#### [TASK GOAL]
Extract, in full, the lines below, beginning at the first and ending with the line that contains "Reproducible and verifiable". Pictures do not belong in the copy.

#### [RECORDED DATA]
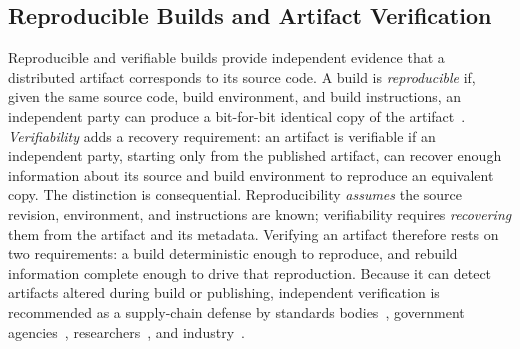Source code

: \subsection{Reproducible Builds and Artifact Verification}
\label{subsec:bg-repro-builds}
Reproducible and verifiable builds provide independent evidence that a distributed artifact corresponds to its source code. A build is \emph{reproducible} if, given
the same source code, build environment, and build instructions, an independent party can produce a bit-for-bit identical copy of the artifact~\cite{lamb_reproducible_2022, ReproducibleBuildsOrg}.
\emph{Verifiability} adds a recovery requirement: an artifact is verifiable if an independent party, starting only from the published artifact, can recover enough
information about its source and build environment to reproduce an equivalent copy.
The distinction is consequential. Reproducibility \emph{assumes} the source revision, environment, and instructions are known; verifiability requires \emph{recovering} them from the artifact and its metadata. Verifying an artifact therefore rests on two requirements: a build deterministic enough to reproduce, and rebuild information complete enough to drive that reproduction. Because it can detect artifacts altered during build or
publishing, independent verification is recommended as a supply-chain defense by standards bodies~\cite{noauthor_securing_nodate}, government agencies~\cite{CISANSAODNI2022}, researchers~\cite{lamb_reproducible_2022},
and industry~\cite{ReproducibleBuildsOrg}.

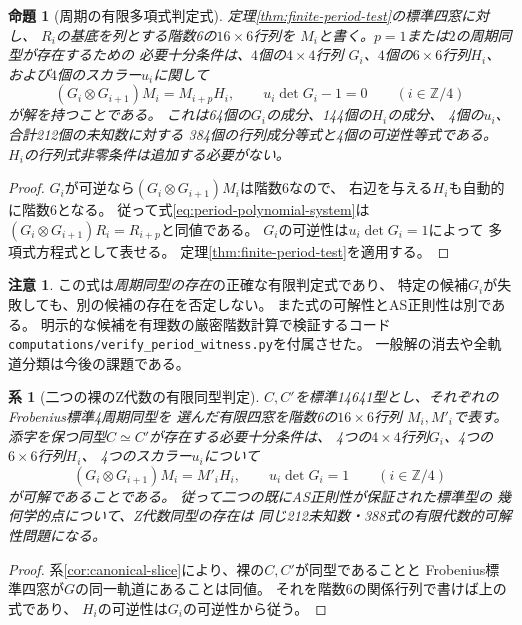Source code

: \documentclass[11pt,a4paper]{ltjsarticle}
\newtheorem{proposition}[theorem]{命題}
\newtheorem{corollary}[theorem]{系}
\theoremstyle{definition}
\newtheorem{remark}[theorem]{注意}
\newcommand{\ZZ}{\mathbb Z}
\begin{document}
\begin{proposition}[周期の有限多項式判定式]\label{prop:period-polynomial-system}
定理\ref{thm:finite-period-test}の標準四窓に対し、
$R_i$の基底を列とする階数6の$16\times6$行列を
$M_i$と書く。$p=1$または$2$の周期同型が存在するための
必要十分条件は、$4$個の$4\times4$行列
$G_i$、$4$個の$6\times6$行列$H_i$、
および$4$個のスカラー$u_i$に関して
\begin{equation}\label{eq:period-polynomial-system}
 (G_i\otimes G_{i+1})M_i=M_{i+p}H_i,\qquad
 u_i\det G_i-1=0\qquad(i\in\ZZ/4)
\end{equation}
が解を持つことである。
これは64個の$G_i$の成分、144個の$H_i$の成分、
4個の$u_i$、合計212個の未知数に対する
384個の行列成分等式と4個の可逆性等式である。
$H_i$の行列式非零条件は追加する必要がない。
\end{proposition}
\begin{proof}
$G_i$が可逆なら$(G_i\otimes G_{i+1})M_i$は階数6なので、
右辺を与える$H_i$も自動的に階数6となる。
従って式\eqref{eq:period-polynomial-system}は
$(G_i\otimes G_{i+1})R_i=R_{i+p}$と同値である。
$G_i$の可逆性は$u_i\det G_i=1$によって
多項式方程式として表せる。
定理\ref{thm:finite-period-test}を適用する。
\end{proof}
\begin{remark}
この式は\emph{周期同型の存在}の正確な有限判定式であり、
特定の候補$G_i$が失敗しても、別の候補の存在を否定しない。
また式の可解性とAS正則性は別である。
明示的な候補を有理数の厳密階数計算で検証するコード
\texttt{computations/verify\_period\_witness.py}を付属させた。
一般解の消去や全軌道分類は今後の課題である。
\end{remark}

\begin{corollary}[二つの裸のZ代数の有限同型判定]\label{cor:finite-isom-test}
$C,C'$を標準14641型とし、それぞれのFrobenius標準4周期同型を
選んだ有限四窓を階数6の$16\times6$行列
$M_i,M'_i$で表す。
\emph{添字を保つ}同型$C\simeq C'$が存在する必要十分条件は、
4つの$4\times4$行列$G_i$、4つの$6\times6$行列$H_i$、
4つのスカラー$u_i$について
\[
 (G_i\otimes G_{i+1})M_i=M'_iH_i,\qquad
 u_i\det G_i=1\qquad(i\in\ZZ/4)
\]
が可解であることである。
従って二つの\emph{既にAS正則性が保証された}標準型の
幾何学的点について、Z代数同型の存在は
同じ212未知数・388式の有限代数的可解性問題になる。
\end{corollary}
\begin{proof}
系\ref{cor:canonical-slice}により、裸の$C,C'$が同型であることと
Frobenius標準四窓が$G$の同一軌道にあることは同値。
それを階数6の関係行列で書けば上の式であり、
$H_i$の可逆性は$G_i$の可逆性から従う。
\end{proof}
\end{document}
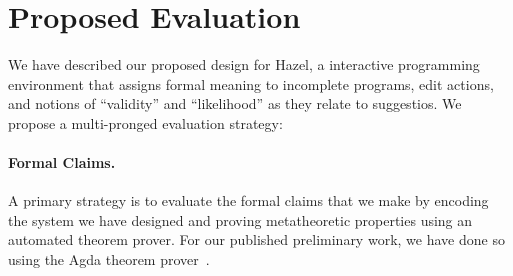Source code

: \documentclass{purple}
\newcommand{\Hazel}[0]{\textsf{Hazel}\xspace}
\newcommand{\HazelEnv}[0]{\Hazel\xspace}
\begin{document}












\section{Proposed Evaluation}
\label{sec:eval}

We have described our proposed design for \HazelEnv, a interactive programming environment that assigns formal meaning  
to incomplete programs, edit actions, and notions of ``validity'' and
``likelihood'' as they relate to suggestios. We propose a multi-pronged evaluation
strategy: 

\paragraph{Formal Claims.} 
A primary strategy is to evaluate the formal claims that we make by encoding
the system we have designed and proving metatheoretic properties using an
automated theorem prover. For our published preliminary work, we have done so
using the Agda theorem prover~\cite{norell2009dependently}.
\end{document}
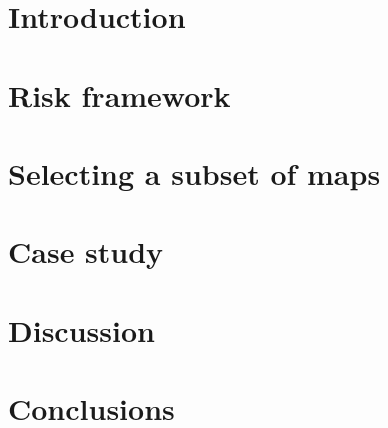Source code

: \documentclass[times]{eqeauth}
\begin{document}
\maketitle


\section{Introduction}
\vspace{-2pt}
\label{sec:introOpt}


\section{Risk framework}
\label{sec:framework}


\section{Selecting a subset of maps}
\label{sec:selection}


\section{Case study}
\vspace{-2pt}
\label{sec:case}


\section{Discussion}
\vspace{-2pt}
\label{sec:discussOpt}


\section{Conclusions}
\vspace{-2pt}
\label{sec:conclusionsOpt}



\end{document}
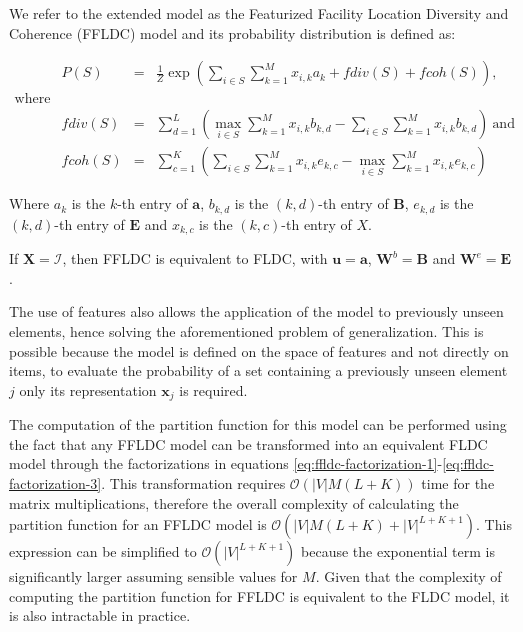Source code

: We refer to the extended model as the Featurized Facility Location Diversity and Coherence (FFLDC) model and its probability distribution is defined as:

\begin{align}
  \tag{FFLDC} \label{eq:ffldc}
  & P(S) &=& \frac{1}{Z}\exp{\left(\sum_{i \in S}{\sum_{k=1}^{M}x_{i,k}a_{k}} + fdiv(S) + fcoh(S)\right)}, \\
  \text{where} & & \\
  & fdiv(S) &=& \sum_{d=1}^{L}{\left(\max_{i \in S}{\sum_{k=1}^{M}x_{i,k}b_{k,d}} - \sum_{i \in S}{\sum_{k=1}^{M}x_{i,k}b_{k,d}}\right)}\ \text{and} \\
  & fcoh(S) &=& \sum_{c=1}^{K}{\left(\sum_{i \in S}{\sum_{k=1}^{M}x_{i,k}e_{k,c}} - \max_{i \in S}{\sum_{k=1}^{M}x_{i,k}e_{k,c}}\right)}
\end{align}

Where $a_{k}$ is the $k$-th entry of $\mathbf{a}$, $b_{k,d}$ is the $(k,d)$-th entry of $\mathbf{B}$, $e_{k,d}$ is the $(k,d)$-th entry of $\mathbf{E}$ and $x_{k,c}$ is the $(k,c)$-th entry of $X$.

\begin{remark}
  If $\mathbf{X} = \mathcal{I}$, then FFLDC is equivalent to FLDC, with $\mathbf{u} = \mathbf{a}$, $\mathbf{W}^{b} = \mathbf{B}$ and $\mathbf{W}^{e} = \mathbf{E}$.
\end{remark}

The use of features also allows the application of the model to previously unseen elements, hence solving the aforementioned problem of generalization. This is possible because the model is defined on the space of features and not directly on items, to evaluate the probability of a set containing a previously unseen element $j$ only its representation $\mathbf{x}_{j}$ is required.

The computation of the partition function for this model can be performed using the fact that any FFLDC model can be transformed into an equivalent FLDC model through the factorizations in equations \eqref{eq:ffldc-factorization-1}-\eqref{eq:ffldc-factorization-3}. This transformation requires $\mathcal{O}(|V|M(L+K))$ time for the matrix multiplications, therefore the overall complexity of calculating the partition function for an FFLDC model is $\mathcal{O}(|V|M(L+K) + |V|^{L+K+1})$. This expression can be simplified to $\mathcal{O}(|V|^{L+K+1})$ because the exponential term is significantly larger assuming sensible values for $M$. Given that the complexity of computing the partition function for FFLDC is equivalent to the FLDC model, it is also intractable in practice.

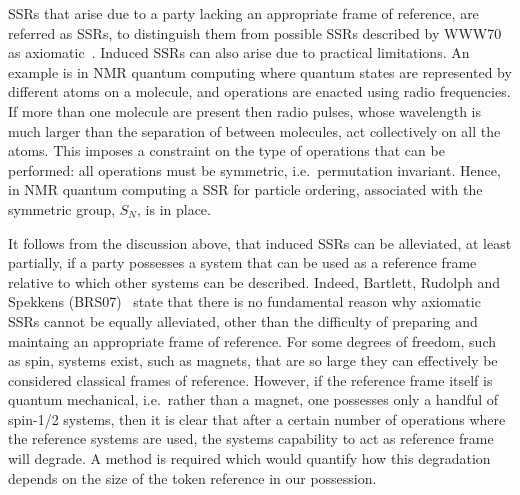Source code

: 
SSRs that arise due to a party lacking an appropriate frame of reference, are referred as  SSRs, to distinguish them from possible SSRs described by WWW70 as axiomatic~\cite{BRS07}.  Induced SSRs can also arise due to practical limitations.  An example is in NMR quantum computing where quantum states are represented by different atoms on a molecule, and operations are enacted using radio frequencies.  If more than one molecule are present then radio pulses, whose wavelength is much larger than the separation of between molecules, act collectively on all the atoms.  This imposes a constraint on the type of operations that can be performed: all operations must be symmetric, i.e.~permutation invariant.  Hence, in NMR quantum computing a SSR for particle ordering, associated with the symmetric group, $S_N$, is in place.

It follows from the discussion above, that induced SSRs can be alleviated, at least partially, if a party possesses a system that can be used as a reference frame relative to which other systems can be described. Indeed, Bartlett, Rudolph and Spekkens (BRS07)~\cite{BRS07} state that there is no fundamental reason why axiomatic SSRs cannot be equally alleviated, other than the difficulty of preparing and maintaing an appropriate frame of reference.  For some degrees of freedom, such as spin, systems exist, such as magnets, that are so large they can effectively be considered classical frames of reference.  However, if the reference frame itself is quantum mechanical, i.e.~rather than a magnet, one possesses only a handful of spin-1/2 systems, then it is clear that after a certain number of operations where the reference systems are used, the systems capability to act as reference frame will degrade.  A method is required which would quantify how this degradation depends on the size of the token reference in our possession.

#### [TASK RESPONSE]
Source code

: \subsection{Reproducible Builds and Artifact Verification}
\label{subsec:bg-repro-builds}
Reproducible and verifiable builds provide independent evidence that a distributed artifact corresponds to its source code. A build is \emph{reproducible} if, given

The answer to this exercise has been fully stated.